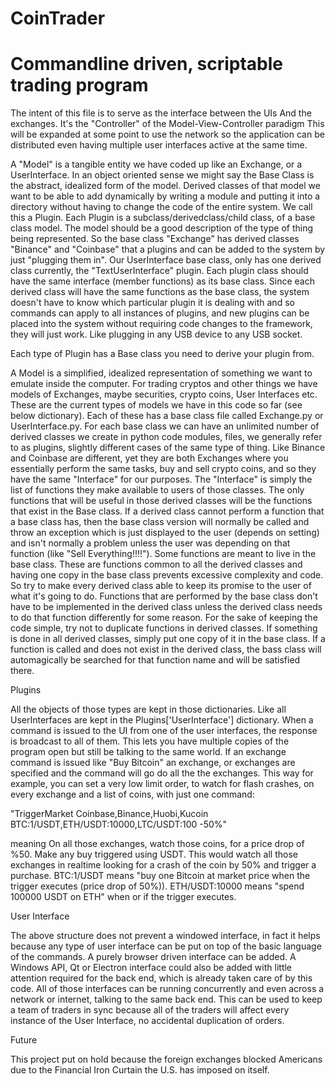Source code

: # CoinTrader

# Commandline driven, scriptable trading program

The intent of this file is to serve as the interface between the UIs And the exchanges. It's the "Controller" of the
Model-View-Controller paradigm This will be expanded at some point to use the network so the application can be
distributed even having multiple user interfaces active at the same time.

A "Model" is a tangible entity we have coded up like an Exchange, or a UserInterface. In an object oriented sense we
might say the Base Class is the abstract, idealized form of the model. Derived classes of that model we want to be able
to add dynamically by writing a module and putting it into a directory without having to change the code of the entire
system. We call this a Plugin. Each Plugin is a subclass/derivedclass/child class, of a base class model. The model
should be a good description of the type of thing being represented.  So the base class "Exchange" has derived classes
"Binance" and "Coinbase" that a plugins and can be added to the system by just "plugging them in". Our UserInterface
base class, only has one derived class currently, the "TextUserInterface" plugin.  Each plugin class should have the
same interface (member functions) as its base class. Since each derived class will have the same functions as the base
class, the system doesn't have to know which particular plugin it is dealing with and so commands can apply to all
instances of plugins, and new plugins can be placed into the system without requiring code changes to the framework,
they will just work. Like plugging in any USB device to any USB socket.

Each type of Plugin has a Base class you need to derive your plugin from.

A Model is a simplified, idealized representation of something we want to emulate inside the computer. For trading
cryptos and other things we have models of Exchanges, maybe securities, crypto coins, User Interfaces etc.  These are
the current types of models we have in this code so far (see below dictionary). Each of these has a base class file
called Exchange.py or UserInterface.py.  For each base class we can have an unlimited number of derived classes we
create in python code modules, files, we generally refer to as plugins, slightly different cases of the same type of
thing. Like Binance and Coinbase are different, yet they are both Exchanges where you essentially perform the same
tasks, buy and sell crypto coins, and so they have the same "Interface" for our purposes. The "Interface" is simply the
list of functions they make available to users of those classes. The only functions that will be useful in those derived
classes will be the functions that exist in the Base class. If a derived class cannot perform a function that a base
class has, then the base class version will normally be called and throw an exception which is just displayed to the
user (depends on setting) and isn't normally a problem unless the user was depending on that function (like "Sell
Everything!!!!"). Some functions are meant to live in the base class. These are functions common to all the derived
classes and having one copy in the base class prevents excessive complexity and code. So try to make every derived class
able to keep its promise to the user of what it's going to do. Functions that are performed by the base class don't have
to be implemented in the derived class unless the derived class needs to do that function differently for some reason.
For the sake of keeping the code simple, try not to duplicate functions in derived classes. If something is done in all
derived classes, simply put one copy of it in the base class. If a function is called and does not exist in the derived
class, the bass class will automagically be searched for that function name and will be satisfied there.

Plugins

All the objects of those types are kept in those dictionaries. Like all UserInterfaces are kept in the
Plugins['UserInterface'] dictionary. When a command is issued to the UI from one of the user interfaces, the response is
broadcast to all of them. This lets you have multiple copies of the program open but still be talking to the same
world. If an exchange command is issued like "Buy Bitcoin" an exchange, or exchanges are specified and the command will
go do all the the exchanges. This way for example, you can set a very low limit order, to watch for flash crashes, on
every exchange and a list of coins, with just one command:

"TriggerMarket Coinbase,Binance,Huobi,Kucoin BTC:1/USDT,ETH/USDT:10000,LTC/USDT:100 -50%"

meaning On all those exchanges, watch those coins, for a price drop of %50. Make any buy triggered using USDT.  This
would watch all those exchanges in realtime looking for a crash of the coin by 50% and trigger a purchase. BTC:1/USDT
means "buy one Bitcoin at market price when the trigger executes (price drop of 50%)). ETH/USDT:10000 means "spend
100000 USDT on ETH" when or if the trigger executes.

User Interface

The above structure does not prevent a windowed interface, in fact it helps because any type of user interface can be put on top of the basic language of the commands. A purely browser driven interface can be added. A Windows API, Qt or Electron interface could also be added with little attention required for the back end, which is already taken care of by this code. All of those interfaces can be running concurrently and even across a network or internet, talking to the same back end. This can be used to keep a team of traders in sync because all of the traders will affect every instance of the User Interface, no accidental duplication of orders.

Future
    
This project put on hold because the foreign exchanges blocked Americans due to the Financial Iron Curtain the U.S. has imposed on itself.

Requirement:
Pictures stay out. Repeat only the lines from the beginning of the data through the line that has "The intent of".

Your response:
Source code

: # CoinTrader

# Commandline driven, scriptable trading program

The intent of this file is to serve as the interface between the UIs And the exchanges. It's the "Controller" of the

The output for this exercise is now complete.